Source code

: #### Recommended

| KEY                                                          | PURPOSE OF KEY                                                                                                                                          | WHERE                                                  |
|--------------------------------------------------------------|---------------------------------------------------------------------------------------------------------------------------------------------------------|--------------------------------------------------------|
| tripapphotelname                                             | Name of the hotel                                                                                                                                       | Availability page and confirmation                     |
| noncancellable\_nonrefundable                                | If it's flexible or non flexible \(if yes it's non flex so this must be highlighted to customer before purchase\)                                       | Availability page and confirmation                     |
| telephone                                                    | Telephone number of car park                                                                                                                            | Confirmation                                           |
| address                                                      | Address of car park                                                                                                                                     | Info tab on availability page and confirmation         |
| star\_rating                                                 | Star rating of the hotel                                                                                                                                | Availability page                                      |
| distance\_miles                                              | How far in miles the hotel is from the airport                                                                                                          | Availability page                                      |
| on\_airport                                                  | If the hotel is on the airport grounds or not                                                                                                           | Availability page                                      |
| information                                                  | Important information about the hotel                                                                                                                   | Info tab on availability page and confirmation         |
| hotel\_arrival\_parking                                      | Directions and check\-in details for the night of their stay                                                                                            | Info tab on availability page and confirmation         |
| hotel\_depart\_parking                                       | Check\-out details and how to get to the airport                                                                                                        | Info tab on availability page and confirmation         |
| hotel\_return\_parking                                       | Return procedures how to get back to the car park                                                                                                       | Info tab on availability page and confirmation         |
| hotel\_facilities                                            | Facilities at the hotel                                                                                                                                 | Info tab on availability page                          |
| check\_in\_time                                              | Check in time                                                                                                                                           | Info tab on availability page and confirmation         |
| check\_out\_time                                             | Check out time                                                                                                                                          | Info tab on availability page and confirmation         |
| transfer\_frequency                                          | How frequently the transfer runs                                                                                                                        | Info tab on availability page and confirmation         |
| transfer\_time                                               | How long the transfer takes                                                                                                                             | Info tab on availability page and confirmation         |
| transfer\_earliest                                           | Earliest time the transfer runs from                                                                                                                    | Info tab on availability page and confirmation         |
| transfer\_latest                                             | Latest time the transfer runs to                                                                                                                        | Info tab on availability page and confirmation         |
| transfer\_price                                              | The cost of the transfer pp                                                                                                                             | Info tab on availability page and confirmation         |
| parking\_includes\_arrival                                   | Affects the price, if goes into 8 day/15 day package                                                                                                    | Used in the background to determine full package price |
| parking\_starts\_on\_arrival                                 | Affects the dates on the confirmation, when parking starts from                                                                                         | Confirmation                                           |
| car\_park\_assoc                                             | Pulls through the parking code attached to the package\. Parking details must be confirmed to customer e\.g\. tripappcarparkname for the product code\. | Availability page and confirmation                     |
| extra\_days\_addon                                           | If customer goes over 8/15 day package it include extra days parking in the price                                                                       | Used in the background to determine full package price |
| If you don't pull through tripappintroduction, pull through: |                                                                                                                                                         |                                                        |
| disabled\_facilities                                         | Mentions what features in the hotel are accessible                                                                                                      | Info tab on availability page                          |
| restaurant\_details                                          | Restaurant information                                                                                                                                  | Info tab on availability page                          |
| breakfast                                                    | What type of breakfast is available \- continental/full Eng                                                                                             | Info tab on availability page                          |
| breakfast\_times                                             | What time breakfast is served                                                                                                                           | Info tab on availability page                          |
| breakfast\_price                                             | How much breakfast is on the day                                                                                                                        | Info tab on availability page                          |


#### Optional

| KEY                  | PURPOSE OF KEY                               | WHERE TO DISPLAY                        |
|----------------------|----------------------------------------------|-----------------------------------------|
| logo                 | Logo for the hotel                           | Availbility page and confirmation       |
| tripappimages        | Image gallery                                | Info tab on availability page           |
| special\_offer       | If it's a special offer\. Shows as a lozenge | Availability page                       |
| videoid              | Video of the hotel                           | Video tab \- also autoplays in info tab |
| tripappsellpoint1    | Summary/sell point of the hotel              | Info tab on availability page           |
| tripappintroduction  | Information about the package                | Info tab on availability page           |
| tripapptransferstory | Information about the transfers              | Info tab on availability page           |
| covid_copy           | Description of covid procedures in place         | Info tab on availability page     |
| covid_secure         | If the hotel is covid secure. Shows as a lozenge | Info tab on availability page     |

----

## Task brief
Give back the opening line of the records above and every line after it, up to and including the one with "Name of the", unchanged.

## Response
Source code

: #### Recommended

| KEY                                                          | PURPOSE OF KEY                                                                                                                                          | WHERE                                                  |
|--------------------------------------------------------------|---------------------------------------------------------------------------------------------------------------------------------------------------------|--------------------------------------------------------|
| tripapphotelname                                             | Name of the hotel                                                                                                                                       | Availability page and confirmation                     |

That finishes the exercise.